_Given data_

┄┄┄┄┄┄┄┄┄┄┄┄┄┄┄┄┄┄┄┄

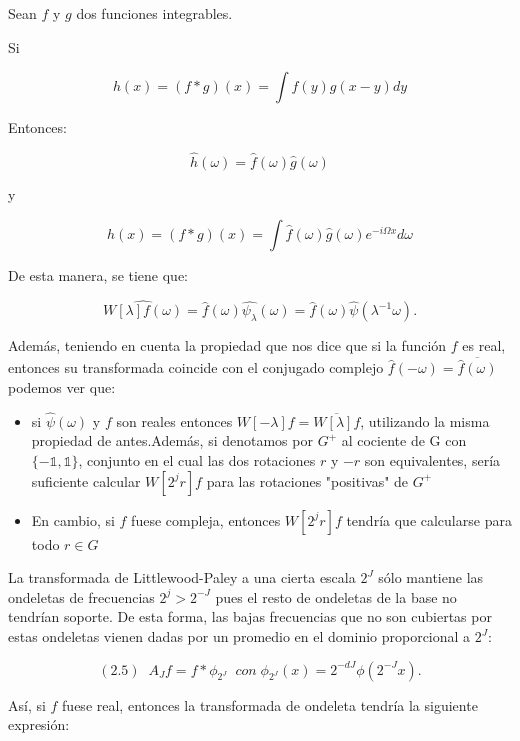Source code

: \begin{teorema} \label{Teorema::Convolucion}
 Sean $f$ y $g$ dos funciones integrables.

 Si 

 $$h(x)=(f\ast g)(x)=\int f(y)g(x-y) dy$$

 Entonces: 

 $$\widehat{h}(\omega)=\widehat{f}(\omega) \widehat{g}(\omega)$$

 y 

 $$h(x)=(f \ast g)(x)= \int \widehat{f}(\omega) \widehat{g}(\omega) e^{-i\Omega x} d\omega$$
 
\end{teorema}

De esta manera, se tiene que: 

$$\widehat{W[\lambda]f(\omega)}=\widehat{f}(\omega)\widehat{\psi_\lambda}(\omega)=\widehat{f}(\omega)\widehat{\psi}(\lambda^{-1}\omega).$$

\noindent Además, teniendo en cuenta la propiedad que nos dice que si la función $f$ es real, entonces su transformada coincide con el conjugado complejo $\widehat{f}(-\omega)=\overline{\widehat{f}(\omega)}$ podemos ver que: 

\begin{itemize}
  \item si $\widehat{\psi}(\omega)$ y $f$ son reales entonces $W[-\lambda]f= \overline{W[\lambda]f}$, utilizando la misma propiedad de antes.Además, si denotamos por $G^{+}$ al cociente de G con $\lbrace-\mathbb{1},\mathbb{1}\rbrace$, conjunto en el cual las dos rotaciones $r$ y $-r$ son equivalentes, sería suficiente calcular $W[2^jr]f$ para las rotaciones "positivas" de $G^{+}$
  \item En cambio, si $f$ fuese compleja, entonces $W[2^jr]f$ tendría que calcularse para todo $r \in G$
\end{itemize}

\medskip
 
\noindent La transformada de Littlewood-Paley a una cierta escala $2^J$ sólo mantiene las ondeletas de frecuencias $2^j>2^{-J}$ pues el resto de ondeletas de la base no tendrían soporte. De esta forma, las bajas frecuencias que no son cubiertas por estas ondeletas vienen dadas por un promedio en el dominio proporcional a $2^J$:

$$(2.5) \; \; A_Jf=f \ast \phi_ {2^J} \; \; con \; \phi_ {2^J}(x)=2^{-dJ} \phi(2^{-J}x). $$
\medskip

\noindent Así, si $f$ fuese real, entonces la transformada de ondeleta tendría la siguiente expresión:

┄┄┄┄┄┄┄┄┄┄┄┄┄┄┄┄┄┄┄┄

_Exercise goal_
Exact repetition is the task: every line from the start of the data to the line with "De esta manera, se", inclusive, and none after it, pictures omitted.

_Response to the exercise_
Source code

: \begin{teorema} \label{Teorema::Convolucion}
 Sean $f$ y $g$ dos funciones integrables.

 Si 

 $$h(x)=(f\ast g)(x)=\int f(y)g(x-y) dy$$

 Entonces: 

 $$\widehat{h}(\omega)=\widehat{f}(\omega) \widehat{g}(\omega)$$

 y 

 $$h(x)=(f \ast g)(x)= \int \widehat{f}(\omega) \widehat{g}(\omega) e^{-i\Omega x} d\omega$$
 
\end{teorema}

De esta manera, se tiene que: 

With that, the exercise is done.